* Problem statement
Check every line below for the string "marketplace", and copy the lines that contain it.

[Source texts of formatted documents]
━━━━━━
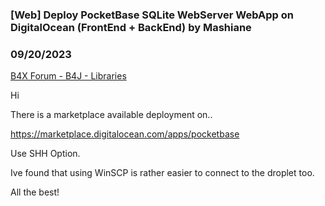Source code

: ### [Web] Deploy PocketBase SQLite WebServer WebApp on DigitalOcean (FrontEnd + BackEnd) by Mashiane
### 09/20/2023
[B4X Forum - B4J - Libraries](https://www.b4x.com/android/forum/threads/152162/)

Hi  
  
There is a marketplace available deployment on..  
  
<https://marketplace.digitalocean.com/apps/pocketbase>  
  
Use SHH Option.  
  
Ive found that using WinSCP is rather easier to connect to the droplet too.  
  
All the best!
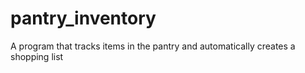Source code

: # pantry_inventory
A program that tracks items in the pantry and automatically creates a shopping list
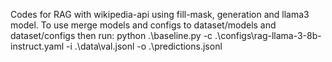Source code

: Codes for RAG with wikipedia-api using fill-mask, generation and llama3 model.
To use merge models and configs to dataset/models and dataset/configs
then run:
python .\baseline.py -c .\configs\rag-llama-3-8b-instruct.yaml -i .\data\val.jsonl -o .\predictions.jsonl
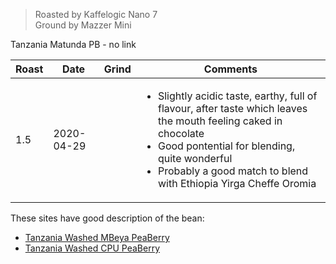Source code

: > Roasted by Kaffelogic Nano 7<br>
> Ground by Mazzer Mini

Tanzania Matunda PB - no link

| Roast | Date       | Grind | Comments |
|-------|------------|-------|----------
| 1.5   | 2020-04-29 |  | <ul><li>Slightly acidic taste, earthy, full of flavour, after taste which leaves the mouth feeling caked in chocolate</li><li>Good pontential for blending, quite wonderful</li><li>Probably a good match to blend with Ethiopia Yirga Cheffe Oromia</li></ul>

These sites have good description of the bean:

* [Tanzania Washed MBeya PeaBerry](https://burmancoffee.com/product/coffee/origin/tanzania/tanzania-mbeya-peaberry/)
* [Tanzania Washed CPU PeaBerry](https://burmancoffee.com/product/coffee/origin/tanzania/tanzania-cpu-pb/)
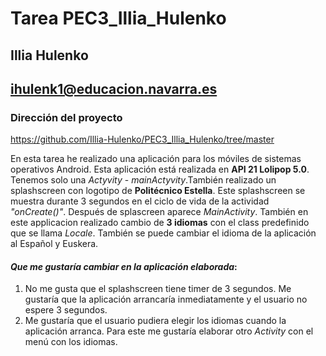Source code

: # Tarea PEC3_Illia_Hulenko

## Illia Hulenko
## ihulenk1@educacion.navarra.es

### Dirección del proyecto
https://github.com/Illia-Hulenko/PEC3_Illia_Hulenko/tree/master

En esta tarea he realizado una aplicación para los móviles de sistemas operativos Android. Esta aplicación está realizada en **API 21 Lolipop 5.0**. Tenemos solo una *Actyvity* - *mainActyvity*.También realizado un splashscreen con logotipo de **Politécnico Estella**. Este splashscreen se muestra durante 3 segundos en el ciclo de vida de la actividad *"onCreate()"*. Después de splascreen aparece *MainActivity*. También en este applicacion realizado cambio de **3 idiomas** con el class predefinido que se llama *Locale*. También se puede cambiar el idioma de la aplicación al Español y Euskera.

#### *Que me gustaría cambiar en la aplicación elaborada*:

1. No me gusta que el splashscreen tiene timer de 3 segundos. Me gustaría que la aplicación arrancaría inmediatamente y el usuario no espere 3 segundos.
2. Me gustaría que el usuario pudiera elegir los idiomas cuando la aplicación arranca. Para este me gustaría elaborar otro *Activity* con el menú con los idiomas.
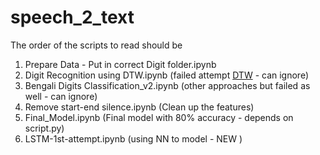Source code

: # speech_2_text

The order of the scripts to read should be 

1. Prepare Data - Put in correct Digit folder.ipynb
2. Digit Recognition using DTW.ipynb (failed attempt [DTW](Dynamic_time_warping) - can ignore)
3. Bengali Digits Classification_v2.ipynb (other approaches but failed as well - can ignore)  
4. Remove start-end silence.ipynb (Clean up the features) 
5. Final_Model.ipynb (Final model with 80% accuracy - depends on script.py) 
5. LSTM-1st-attempt.ipynb (using NN to model - NEW ) 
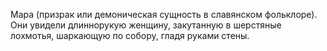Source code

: Мара (призрак или демоническая сущность в славянском фольклоре). Они увидели длиннорукую женщину, закутанную в шерстяные лохмотья, шаркающую по собору, гладя руками стены.

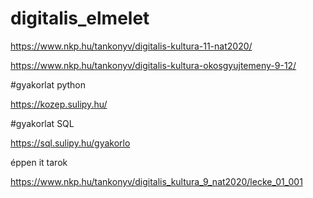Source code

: # digitalis_elmelet

https://www.nkp.hu/tankonyv/digitalis-kultura-11-nat2020/

https://www.nkp.hu/tankonyv/digitalis-kultura-okosgyujtemeny-9-12/

#gyakorlat python

https://kozep.sulipy.hu/

#gyakorlat SQL

https://sql.sulipy.hu/gyakorlo



éppen it tarok

https://www.nkp.hu/tankonyv/digitalis_kultura_9_nat2020/lecke_01_001
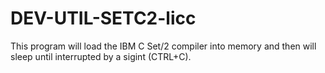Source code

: # DEV-UTIL-SETC2-licc
This program will load the IBM C Set/2 compiler into memory and then will sleep until interrupted by a sigint (CTRL+C).
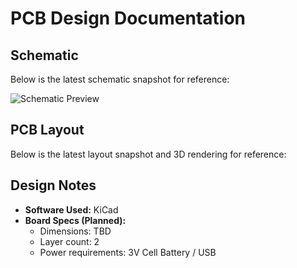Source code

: # PCB Design Documentation

## Schematic
Below is the latest schematic snapshot for reference:  

![Schematic Preview](https://github.com/Gabriel8503/EE_Design/raw/colorful_LED/design/schematic.png)

## PCB Layout
Below is the latest layout snapshot and 3D rendering for reference:



## Design Notes
- **Software Used:** KiCad  
- **Board Specs (Planned):**
  - Dimensions: TBD
  - Layer count: 2
  - Power requirements: 3V Cell Battery / USB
━━━━━━
* Response area
There is a marketplace available deployment on..  
<https://marketplace.digitalocean.com/apps/pocketbase>  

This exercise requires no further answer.